## EXERCISE GOAL:
Look through the material below for "zhuanlan". Copy every line that contains it.

================

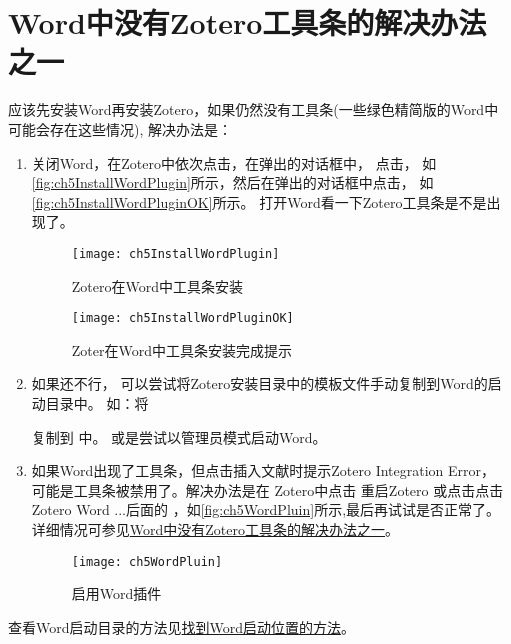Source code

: \documentclass[cn,11pt,chinese]{elegantbook}
\begin{document}
    	\section{Word中没有Zotero工具条的解决办法之一}\label{sec:tool_bar}
	    	应该先安装Word再安装Zotero，如果仍然没有工具条(一些绿色精简版的Word中可能会存在这些情况),	    	
			解决办法是：
			\begin{enumerate}
				\item 关闭Word，在Zotero中依次点击，在弹出的对话框中，
				点击，
				如\autoref{fig:ch5InstallWordPlugin}所示，然后在弹出的对话框中点击，
				如\autoref{fig:ch5InstallWordPluginOK}所示。
				打开Word看一下Zotero工具条是不是出现了。
			 
						\begin{figure}[htbp]
							\centering
							\texttt{[image: ch5InstallWordPlugin]}
							\caption{Zotero在Word中工具条安装}
							\label{fig:ch5InstallWordPlugin}
							\end{figure}
						
						\begin{figure}[htbp]
							\centering
							\texttt{[image: ch5InstallWordPluginOK]}
							\caption{Zoter在Word中工具条安装完成提示}
							\label{fig:ch5InstallWordPluginOK}
							\end{figure}
				\item 如果还不行，
			可以尝试将Zotero安装目录中的模板文件手动复制到Word的启动目录中。
	    	如：将
			
			复制到 
			中。
			或是尝试以管理员模式启动Word。
	    		
			   \item 如果Word出现了工具条，但点击插入文献时提示Zotero Integration Error，
			   可能是工具条被禁用了。解决办法是在
			   Zotero中点击 重启Zotero
			   或点击点击Zotero Word ...后面的 
			   ，如\autoref{fig:ch5WordPluin}所示,最后再试试是否正常了。
			   详细情况可参见\href{https://zhuanlan.zhihu.com/p/58931999}
			   {Word中没有Zotero工具条的解决办法之一}。
		    		\begin{figure}[htbp]
		    				\centering
		    				\texttt{[image: ch5WordPluin]}
		    				\caption{启用Word插件}
		    				\label{fig:ch5WordPluin}
		    		\end{figure}	
			\end{enumerate}
				查看Word启动目录的方法见\href{https://zhuanlan.zhihu.com/p/85513418}
				{找到Word启动位置的方法}。
		
\end{document}
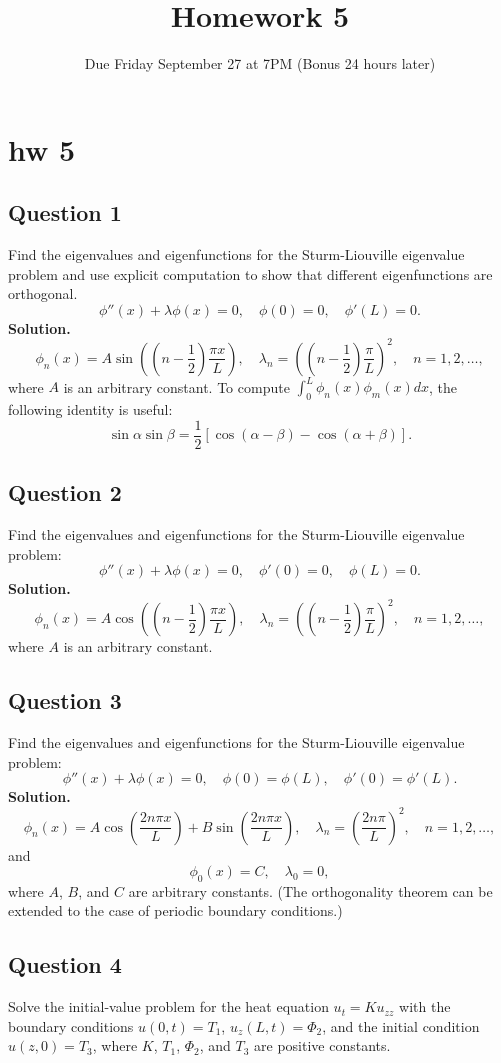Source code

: \documentclass[lang=en,11pt]{template}
\title{Homework 5}
\author{}
\date{Due Friday September 27 at 7PM (Bonus 24 hours later)}
\begin{document}
   

\chapter{hw 5}


\section*{Question 1}
Find the eigenvalues and eigenfunctions for the Sturm-Liouville eigenvalue problem and use explicit computation to show that different eigenfunctions are orthogonal.
\[
\phi''(x) + \lambda \phi(x) = 0, \quad \phi(0) = 0, \quad \phi'(L) = 0.
\]
\textbf{Solution.} 
\[
\phi_n(x) = A \sin \left( \left( n - \frac{1}{2} \right) \frac{\pi x}{L} \right), \quad \lambda_n = \left( \left( n - \frac{1}{2} \right) \frac{\pi}{L} \right)^2, \quad n = 1, 2, \ldots,
\]
where $A$ is an arbitrary constant. To compute $\int_0^L \phi_n(x)\phi_m(x)dx$, the following identity is useful:
\[
\sin \alpha \sin \beta = \frac{1}{2} [\cos(\alpha - \beta) - \cos(\alpha + \beta)].
\]

\section*{Question 2}
Find the eigenvalues and eigenfunctions for the Sturm-Liouville eigenvalue problem:
\[
\phi''(x) + \lambda \phi(x) = 0, \quad \phi'(0) = 0, \quad \phi(L) = 0.
\]
\textbf{Solution.} 
\[
\phi_n(x) = A \cos \left( \left( n - \frac{1}{2} \right) \frac{\pi x}{L} \right), \quad \lambda_n = \left( \left( n - \frac{1}{2} \right) \frac{\pi}{L} \right)^2, \quad n = 1, 2, \ldots,
\]
where $A$ is an arbitrary constant.

\section*{Question 3}
Find the eigenvalues and eigenfunctions for the Sturm-Liouville eigenvalue problem:
\[
\phi''(x) + \lambda \phi(x) = 0, \quad \phi(0) = \phi(L), \quad \phi'(0) = \phi'(L).
\]
\textbf{Solution.} 
\[
\phi_n(x) = A \cos\left( \frac{2n\pi x}{L} \right) + B \sin\left( \frac{2n\pi x}{L} \right), \quad \lambda_n = \left( \frac{2n\pi}{L} \right)^2, \quad n = 1, 2, \ldots,
\]
and
\[
\phi_0(x) = C, \quad \lambda_0 = 0,
\]
where $A$, $B$, and $C$ are arbitrary constants. (The orthogonality theorem can be extended to the case of periodic boundary conditions.)

\section*{Question 4}
Solve the initial-value problem for the heat equation $u_t = K u_{zz}$ with the boundary conditions $u(0,t) = T_1$, $u_z(L,t) = \Phi_2$, and the initial condition $u(z,0) = T_3$, where $K$, $T_1$, $\Phi_2$, and $T_3$ are positive constants.
\end{document}
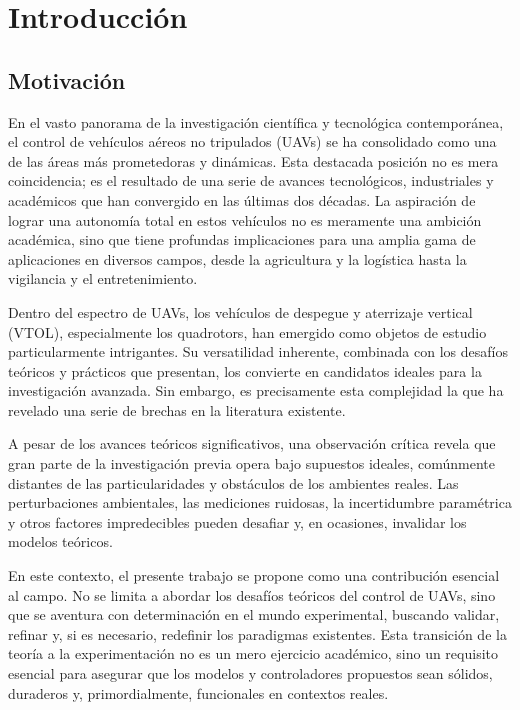 
\chapter{Introducción}
\setcounter{page}{1}
\renewcommand{\thepage}{\arabic{page}}


\section{Motivación}
En el vasto panorama de la investigación científica y tecnológica contemporánea, el control de vehículos aéreos no tripulados (UAVs) se ha consolidado como una de las áreas más prometedoras y dinámicas. Esta destacada posición no es mera coincidencia; es el resultado de una serie de avances tecnológicos, industriales y académicos que han convergido en las últimas dos décadas. La aspiración de lograr una autonomía total en estos vehículos no es meramente una ambición académica, sino que tiene profundas implicaciones para una amplia gama de aplicaciones en diversos campos, desde la agricultura y la logística hasta la vigilancia y el entretenimiento.

Dentro del espectro de UAVs, los vehículos de despegue y aterrizaje vertical (VTOL), especialmente los quadrotors, han emergido como objetos de estudio particularmente intrigantes. Su versatilidad inherente, combinada con los desafíos teóricos y prácticos que presentan, los convierte en candidatos ideales para la investigación avanzada. Sin embargo, es precisamente esta complejidad la que ha revelado una serie de brechas en la literatura existente.

A pesar de los avances teóricos significativos, una observación crítica revela que gran parte de la investigación previa opera bajo supuestos ideales, comúnmente distantes de las particularidades y obstáculos de los ambientes reales. Las perturbaciones ambientales, las mediciones ruidosas, la incertidumbre paramétrica y otros factores impredecibles pueden desafiar y, en ocasiones, invalidar los modelos teóricos.

En este contexto, el presente trabajo se propone como una contribución esencial al campo. No se limita a abordar los desafíos teóricos del control de UAVs, sino que se aventura con determinación en el mundo experimental, buscando validar, refinar y, si es necesario, redefinir los paradigmas existentes. Esta transición de la teoría a la experimentación no es un mero ejercicio académico, sino un requisito esencial para asegurar que los modelos y controladores propuestos sean sólidos, duraderos y, primordialmente, funcionales en contextos reales.


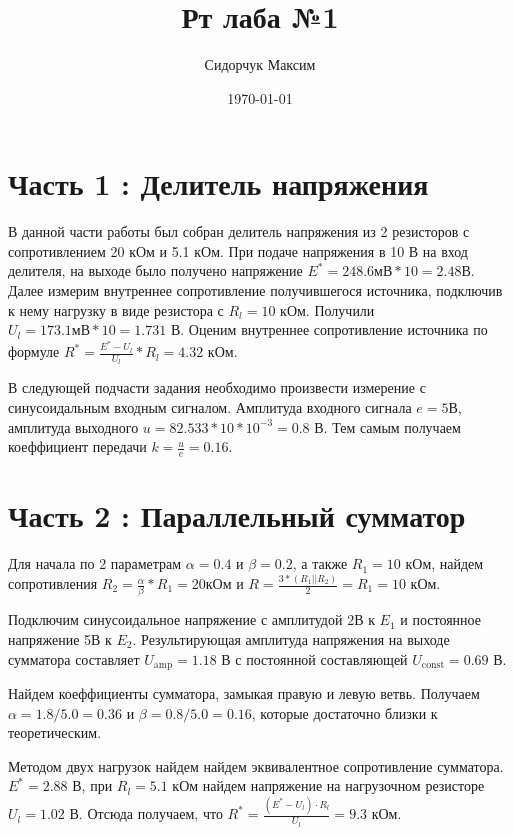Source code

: \documentclass[a4paper]{article}
\date{\today}
\title{Рт лаба №1}
\author{Сидорчук Максим}
\begin{document}
\maketitle

\section{Часть 1 : Делитель напряжения}

В данной части работы был собран делитель напряжения из 2 резисторов с сопротивлением 20 кОм и 5.1 кОм.
При подаче напряжения в 10 В на вход делителя, на выходе было получено напряжение \(E^* = 248.6 \text {мВ} * 10 = 2.48 \text {В}\).
Далее измерим внутреннее сопротивление получившегося источника, подключив к нему нагрузку
в виде резистора с \(R_l = 10\) кОм. Получили \(U_l = 173.1 \text{мВ} * 10 = 1.731\) В. Оценим
внутреннее сопротивление источника по формуле \(R^* = \frac{E^* - U_l}{U_l} * R_l = 4.32\) кОм.

В следующей подчасти задания необходимо произвести измерение с синусоидальным входным сигналом.
Амплитуда входного сигнала \(e = 5\)В, амплитуда выходного \(u = 82.533 * 10 * 10^{-3} = 0.8\) В.
Тем самым получаем коеффициент передачи \(k = \frac{u}{e} = 0.16\).

\section{Часть 2 : Параллельный сумматор}

Для начала по 2 параметрам \(\alpha = 0.4\) и \(\beta = 0.2\), а также \(R_1 = 10\) кОм,
найдем сопротивления \(R_2 = \frac{\alpha}{\beta} * R_1 = 20 \text{кОм и } R = \frac{3 * (R_1 || R_2)}{2} = R_1 = 10\) кОм.

Подключим синусоидальное напряжение с амплитудой 2В к $E_1$ и постоянное напряжение 5В к $E_2$. Результирующая амплитуда
напряжения на выходе сумматора составляет $U_\text{amp} = 1.18$ В с постоянной составляющей $U_\text{const} = 0.69$ В.

Найдем коеффициенты сумматора, замыкая правую и левую ветвь. Получаем $\alpha = 1.8 / 5.0 = 0.36$ и $\beta = 0.8 / 5.0 = 0.16$, которые достаточно близки к теоретическим.

Методом двух нагрузок найдем найдем эквивалентное сопротивление сумматора. $E^* = 2.88$ В, при $R_l = 5.1$ кОм найдем напряжение на нагрузочном резисторе $U_l = 1.02$ В.
Отсюда получаем, что $R^* = \frac{(E^* - U_l) \cdot R_l}{U_l} = 9.3$ кОм.
\end{document}
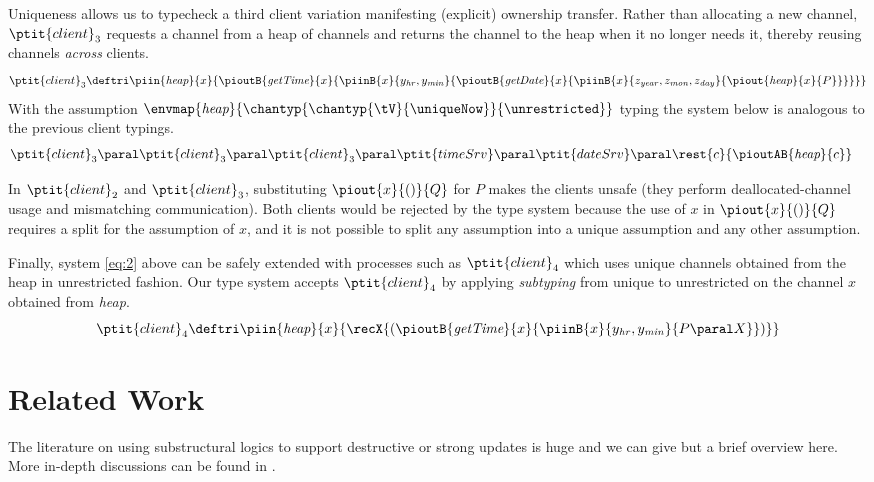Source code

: \documentclass[copyright]{eptcs}
\begin{document}
Uniqueness allows us to typecheck a third client variation manifesting (explicit)
ownership transfer. Rather than allocating a new channel, $\ptit{client}_3$
requests a channel from a heap of channels and returns the channel to the heap
when it no longer needs it, thereby reusing channels \emph{across} clients.
\begin{equation*}
\ptit{client}_3 \deftri \piin{\textit{heap}}{x}{\pioutB{\textit{getTime}}{x}{\piinB{x}{y_\mathit{hr}, y_\mathit{min}}{\pioutB{\textit{getDate}}{x}{\piinB{x}{z_\mathit{year}, z_\mathit{mon}, z_\mathit{day}}{\piout{\textit{heap}}{x}{P}}}}}}
\end{equation*}
With the assumption
$\envmap{\textit{heap}}{\chantyp{\chantyp{\tV}{\uniqueNow}}{\unrestricted}}$
typing the system below is analogous to the previous client typings.
\begin{align}\label{eq:2}
   &\ptit{client}_3 \paral \ptit{client}_3 \paral \ptit{client}_3 \paral \ptit{timeSrv} \paral \ptit{dateSrv} \paral \rest{c}{\pioutAB{\textit{heap}}{c}} 
\end{align}

In $\ptit{client}_2$ and $\ptit{client}_3$, substituting $\piout{x}{()}{Q}$ for
$P$  makes the clients unsafe (they perform \resp  deallocated-channel usage
and mismatching communication).  Both clients would be rejected by the type
system because the use of  $x$ in $\piout{x}{()}{Q}$ requires a split for the
assumption of $x$, and it is not possible to split any assumption into a unique
assumption and any other assumption.

Finally, system \eqref{eq:2} above can be safely extended with processes such as
$\ptit{client}_4$ which uses unique channels obtained from the heap in
unrestricted fashion.  Our type system accepts $\ptit{client}_4$ by applying
\emph{subtyping} from unique to unrestricted on the channel $x$ obtained from
\textit{heap}.   
\begin{equation*}
\ptit{client}_4 \deftri \piin{\textit{heap}}{x}{\recX{(\pioutB{\textit{getTime}}{x}{\piinB{x}{y_\mathit{hr}, y_\mathit{min}}{P \paral X}})}}
\end{equation*}

\section{Related Work}
\label{sec:RelatedWork}

The literature on using substructural logics to support destructive or strong
updates is huge and we can give but a brief overview here. More in-depth
discussions can be found in \cite{edsko:thesis,pottier:2007}.
\end{document}
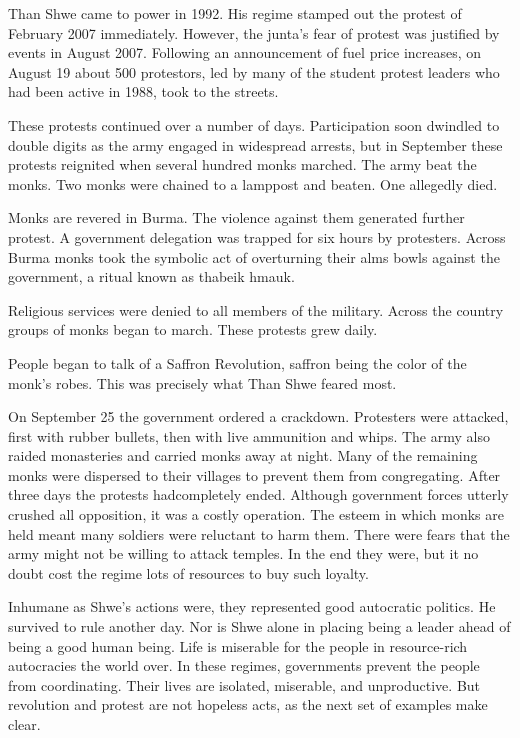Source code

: \documentclass[10pt]{article}
\begin{document}
{\large Than Shwe came to power in 1992. His regime stamped out the protest of
February 2007 immediately. However, the junta's fear of protest was justified by
events in August 2007. Following an announcement of fuel price increases, on
August 19 about 500 protestors, led by many of the student protest leaders who
had been active in 1988, took to the streets.}

{\large These protests continued over a number of days. Participation soon
dwindled to double digits as the army engaged in widespread arrests, but in
September these protests reignited when several hundred monks marched. The army
beat the monks. Two monks were chained to a lamppost and beaten. One allegedly
died.}

{\large Monks are revered in Burma. The violence against them generated further
protest. A government delegation was trapped for six hours by protesters. Across
Burma monks took the symbolic act of overturning their alms bowls against the
government, a ritual known as thabeik hmauk.}

{\large Religious services were denied to all members of the military. Across
the country groups of monks began to march. These protests grew daily.}

{\large People began to talk of a Saffron Revolution, saffron being the color of
the monk's robes. This was precisely what Than Shwe feared most.}

{\large On September 25 the government ordered a crackdown. Protesters were
attacked, first with rubber bullets, then with live ammunition and whips. The
army also raided monasteries and carried monks away at night. Many of the
remaining monks were dispersed to their villages to prevent them from
congregating. After three days the protests hadcompletely ended. Although
government forces utterly crushed all opposition, it was a costly operation. The
esteem in which monks are held meant many soldiers were reluctant to harm them.
There were fears that the army might not be willing to attack temples. In the end
they were, but it no doubt cost the regime lots of resources to buy such
loyalty.}

{\large Inhumane as Shwe's actions were, they represented good autocratic
politics. He survived to rule another day. Nor is Shwe alone in placing being a
leader ahead of being a good human being. Life is miserable for the people in
resource-rich autocracies the world over. In these regimes, governments prevent
the people from coordinating. Their lives are isolated, miserable, and
unproductive. But revolution and protest are not hopeless acts, as the next set
of examples make clear.}
\end{document}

================

## EXPECTED OUTPUT:
			   详细情况可参见\href{https://zhuanlan.zhihu.com/p/58931999}
				查看Word启动目录的方法见\href{https://zhuanlan.zhihu.com/p/85513418}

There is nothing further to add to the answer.